(DATA SHOWN Opens)
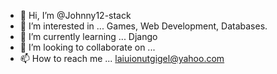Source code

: - 👋 Hi, I’m @Johnny12-stack
- 👀 I’m interested in ... Games, Web Development, Databases. 
- 🌱 I’m currently learning ... Django
- 💞️ I’m looking to collaborate on ...
- 📫 How to reach me ... laiuionutgigel@yahoo.com

<!---
Johnny12-stack/Johnny12-stack is a ✨ special ✨ repository because its `README.md` (this file) appears on your GitHub profile.
You can click the Preview link to take a look at your changes.
--->

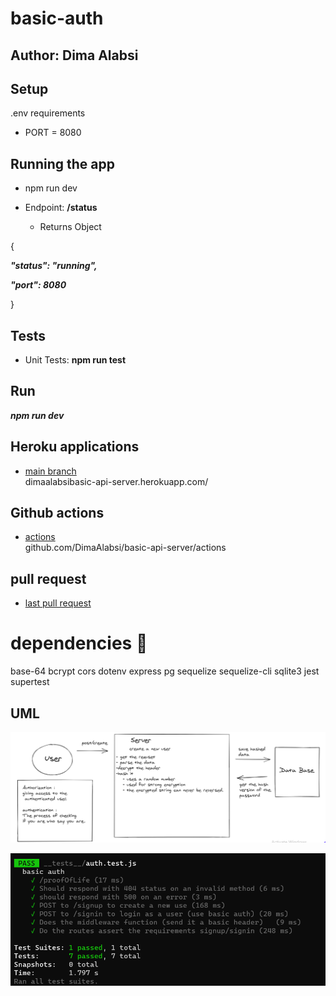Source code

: # basic-auth

## Author: Dima Alabsi


## Setup
 .env requirements
* PORT = 8080
## Running the app

* npm run dev

* Endpoint:  **/status** 

    * Returns Object

{



  ***"status": "running",***

  ***"port": 8080***

}


## Tests

* Unit Tests: **npm run test**

## Run

***npm run dev***



## Heroku applications 

*   [main branch](https://dimaalabsibasic-api-server.herokuapp.com/)  
dimaalabsibasic-api-server.herokuapp.com/

## Github actions

*    [actions](https://github.com/DimaAlabsi/basic-api-server/actions)      
github.com/DimaAlabsi/basic-api-server/actions

## pull request


* [last pull request](https://github.com/DimaAlabsi/basic-api-server/pull/5)


# dependencies 💯

base-64
bcrypt
cors
dotenv
express
pg
sequelize
sequelize-cli
sqlite3
jest
supertest
    

## UML

![whiteboard](/images/whiteboard.png)

![notes](images/test.png)

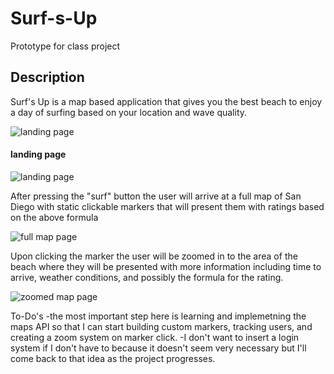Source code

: # Surf-s-Up
Prototype for class project 


## Description

Surf's Up is a map based application that gives you the best beach to enjoy a day of surfing based on your location and wave quality.

![landing page](https://raw.githubusercontent.com/username/projectname/branch/path/to/img.png)

#### landing page

![landing page](/images/Opener.png)


After pressing the "surf" button the user will arrive at a full map of San Diego with static clickable markers that will present them with ratings based on the above formula  

![full map page](/images/fullMap.png)


Upon clicking the marker the user will be zoomed in to the area of the beach where they will be presented with more information including time to arrive, weather conditions, and possibly the formula for the rating.

![zoomed map page](/images/zoomedMap.png)

To-Do's
-the most important step here is learning and implemetning the maps API so that I can start building custom markers, tracking users, and creating a zoom system on marker click.
-I don't want to insert a login system if I don't have to because it doesn't seem very necessary but I'll come back to that idea as the project progresses.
(DATA SHOWN Closes)
**WORK INSTRUCTIONS:**
When a line of the entries above contains the word "pull", include it in a tally, then give that tally alone.

**RESULT:**
2